On Tuesday, September 7 Drew will have this procedure, the aorta pexi, done. They will make an incision on his left side (the aorta is on the left side of the heart) kind of under his arm and spread his ribs cage to get in there. They will cut out a part of his thalamus so that they can get to his heart. This shouldn’t be a problem because studies have shown that the thalamus’ job is mostly done prior to birth, that it really has no effectiveness once you are born. That said, he will not lose his whole thymus so any unknown purpose of the thymus will be preserved. They will cut a flap in the sack around his heart (his pericardium) and then sew that to the inside of his breast bone. By doing this, they will lift the value off of the trachea and open it up. If you are curious about the order of things in your chest, it goes (front to back) your breast bone, thymus, your heart (arteries and all), your trachea, your esophagus, your spine.
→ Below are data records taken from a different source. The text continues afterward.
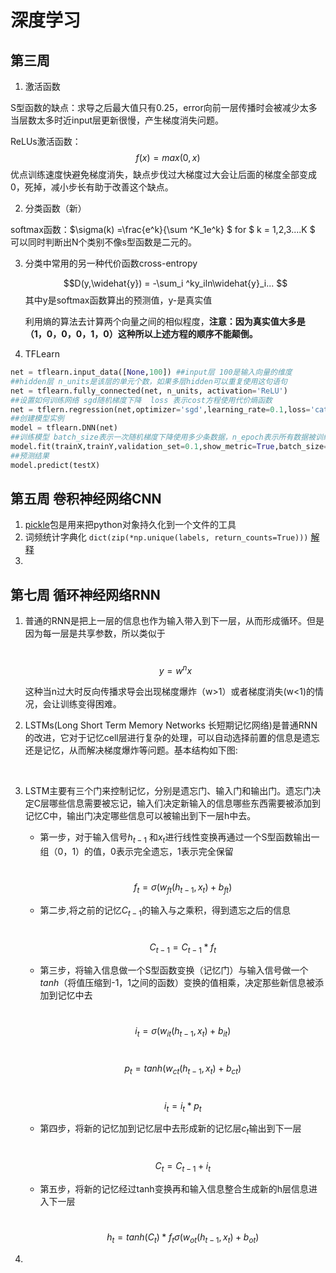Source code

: # 深度学习

## 第三周

1. 激活函数

S型函数的缺点：求导之后最大值只有0.25，error向前一层传播时会被减少太多当层数太多时近input层更新很慢，产生梯度消失问题。

ReLUs激活函数： $$ f(x) = max(0,x)$$ 优点训练速度快避免梯度消失，缺点步伐过大梯度过大会让后面的梯度全部变成0，死掉，减小步长有助于改善这个缺点。

2. 分类函数（新）

softmax函数：$\sigma(k) =\frac{e^k}{\sum ^K_1e^k} $    for $ k = 1,2,3....K $  可以同时判断出N个类别不像s型函数是二元的。

3. 分类中常用的另一种代价函数cross-entropy

   $$D(y,\widehat{y}) = -\sum_i ^ky_iln\widehat{y}_i... $$ 其中y是softmax函数算出的预测值，y-是真实值

   利用熵的算法去计算两个向量之间的相似程度，**注意：因为真实值大多是（1，0，0，0，1，0）这种所以上述方程的顺序不能颠倒。**

4. TFLearn

```python
net = tflearn.input_data([None,100]) ##input层 100是输入向量的维度
##hidden层 n_units是该层的单元个数，如果多层hidden可以重复使用这句语句
net = tflearn.fully_connected(net, n_units, activation='ReLU')
##设置如何训练网络 sgd随机梯度下降  loss 表示cost方程使用代价熵函数
net = tflern.regression(net,optimizer='sgd',learning_rate=0.1,loss='catagorical_crossentropy')
##创建模型实例
model = tflearn.DNN(net)
##训练模型 batch_size表示一次随机梯度下降使用多少条数据，n_epoch表示所有数据被训练几遍
model.fit(trainX,trainY,validation_set=0.1,show_metric=True,batch_size=100,n_epoch=20)
##预测结果
model.predict(testX)

```

## 第五周   卷积神经网络CNN 

1. [pickle](https://blog.oldj.net/2010/05/26/python-pickle/)包是用来把python对象持久化到一个文件的工具
2. 词频统计字典化 `dict(zip(*np.unique(labels, return_counts=True)))` [解释](http://www.cnblogs.com/BeginMan/archive/2013/03/14/2959447.html)
3. ​


## 第七周 循环神经网络RNN

1. 普通的RNN是把上一层的信息也作为输入带入到下一层，从而形成循环。但是因为每一层是共享参数，所以类似于

   ​                                        $$ y = w^n x $$

   这种当n过大时反向传播求导会出现梯度爆炸（w>1）或者梯度消失(w<1)的情况，会让训练变得困难。

2. LSTMs(Long Short Term Memory Networks 长短期记忆网络)是普通RNN的改进，它对于记忆cell层进行复杂的处理，可以自动选择前置的信息是遗忘还是记忆，从而解决梯度爆炸等问题。基本结构如下图:

   ​

3. LSTM主要有三个门来控制记忆，分别是遗忘门、输入门和输出门。遗忘门决定C层哪些信息需要被忘记，输入们决定新输入的信息哪些东西需要被添加到记忆C中，输出门决定哪些信息可以被输出到下一层h中去。

   - 第一步，对于输入信号$h_{t-1}$ 和$x_t$进行线性变换再通过一个S型函数输出一组（0，1）的值，0表示完全遗忘，1表示完全保留

     ​                              $$f_t = \sigma(w_{ft}(h_{t-1},x_t)+b_{ft}) $$

   - 第二步,将之前的记忆$C_{t-1}$的输入与之乘积，得到遗忘之后的信息

     ​                             $$C_{t-1} = C_{t-1} * f_t$$       

   - 第三步，将输入信息做一个S型函数变换（记忆门）与输入信号做一个$tanh$（将值压缩到-1，1之间的函数）变换的值相乘，决定那些新信息被添加到记忆中去

     ​                             $$i_t =  \sigma(w_{it}(h_{t-1},x_t)+b_{it})  $$

     ​                            $$p_t = tanh(w_{ct}(h_{t-1},x_t)+b_{ct}) $$

     ​                           $$i_t = i_t * p_t$$

   - 第四步，将新的记忆加到记忆层中去形成新的记忆层$c_t$输出到下一层

     ​                           $$C_t = C_{t-1}+i_t$$

   - 第五步，将新的记忆经过tanh变换再和输入信息整合生成新的h层信息进入下一层

     ​                               $$h_t = tanh(C_t) * f_t  \sigma(w_{ot}(h_{t-1},x_t)+b_{ot}) $$

4. ​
What we know for sure is that by removing part of the thymus and moving the artery closer to the breast bone it will allow a little more space for the trachea and will relieve the pressure of the aorta on the trachea. What we don’t know for sure is how this will help and we won’t know until after the surgery. The reason that we just don’t know is because of problem #2, the broken cartilage. This is the issue that no one has ever seen before and we really don’t know how it’s affecting him, and won’t know until we get problem #1 fixed.
If you take your hands and make a C with each hand and put them together to make a circle, that’s what the cartilage that supports your trachea looks like. Its one nice, big, round piece of cartilage. Now looking at that circle you made with your hands, take one hand and slide the fingers down and in under the other fingers. You make an off shape circle that sort of closes in on itself. This is what’s happening with Drew’s trachea below where the artery is compressing. Its never been seen before and its unclear as to what kind of problem it is. It may not be anything anyones ever seen before, but if its not causing a problem, who cares what it looks like. We will see how this upcoming procedure affects him. With any luck, it will help to open up his trachea so that he can breathe and cough and clear his airways just like you or I, and then our problem will be solved. After this procedure we will just wait. We will wait and see what difference this makes. We will wait months to see if that broken cartilage fixes itself, if he sort of grows out of it, of if its going to be the real problem that needs to be fixed. I hope and pray to God that it doesn’t because the thinking is that he would need tracheal reconstruction which is a major major operation, not done pretty much anywhere else in the country other than Cincinnati, but its not something that we want to have to have done.
So we’ll see what happens on Tuesday. It won’t make things worse. It’s a big deal but its what has to happen so we’re going with it. Keep us all in your prayers for a successful procedure Tuesday and future free of trips to the OR.